RFE/RL reported that al-Radhi had received prior threats because of his work for a "foreign agency." Radio Free Iraq is the Arabic-language service of RFE/RL in Iraq, broadcasting from the network's headquarters in Prague, Czech Republic.

Mohammad Hilal Karji, Baghdad TV
June 6, 2007, Yusufiya

Karji, a correspondent for the Jordan-based satellite channel Baghdad TV, and his cousin were traveling to Baghdad for work when they were stopped at an Iraqi Army checkpoint in the town of Yusufiya, about 12 miles south of Baghdad, according to a source at the station who requested anonymity. The two were handed over to armed men who claimed to be security officers and who were in a car stationed by the checkpoint, the source said.

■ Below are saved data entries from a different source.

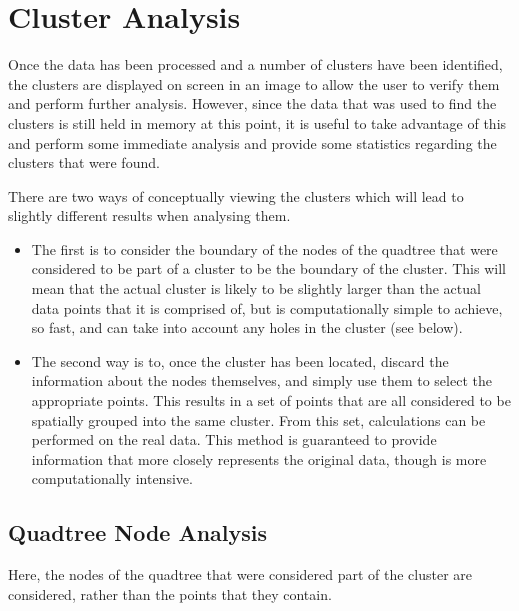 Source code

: 
\section{Cluster Analysis}
\label{sec:cluster_analysis}

Once the data has been processed and a number of clusters have been identified,
the clusters are displayed on screen in an image to allow the user to verify
them and perform further analysis. However, since the data that was used to
find the clusters is still held in memory at this point, it is useful to take
advantage of this and perform some immediate analysis and provide some
statistics regarding the clusters that were found.

There are two ways of conceptually viewing the clusters which will lead to
slightly different results when analysing them.

\begin{itemize}

	\item The first is to consider the boundary of the nodes of the quadtree
		that were considered to be part of a cluster to be the boundary of the
		cluster. This will mean that the actual cluster is likely to be
		slightly larger than the actual data points that it is comprised of,
		but is computationally simple to achieve, so fast, and can take into
		account any holes in the cluster (see below).

	\item The second way is to, once the cluster has been located, discard the
		information about the nodes themselves, and simply use them to select
		the appropriate points. This results in a set of points that are all
		considered to be spatially grouped into the same cluster. From this
		set, calculations can be performed on the real data. This method is
		guaranteed to provide information that more closely represents the
		original data, though is more computationally intensive.

\end{itemize}

\subsection{Quadtree Node Analysis}
\label{sub:quadtree_node_analysis}

Here, the nodes of the quadtree that were considered part of the cluster are
considered, rather than the points that they contain.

Karji and his cousin tried to escape, but only the cousin was able to flee, the source said.

The gunmen were suspected members of the Mahdi Army, a militia led by radical Shiite cleric Muqtada al-Sadr, according to the source at the station. The source said that Karji was shot in the head and that the body showed signs of torture.

Karji was believed to be killed because of his affiliation with Baghdad TV, where he worked for two years, the source told CPJ. The channel, owned by the Iraqi Islamic Party, a large Sunni political group, had lost at least seven other employees since June 2005. The channel had been attacked by a truck laden with explosives in one incident and shelled by insurgents in another. The attacks forced the channel to relocate its main headquarters to Jordan.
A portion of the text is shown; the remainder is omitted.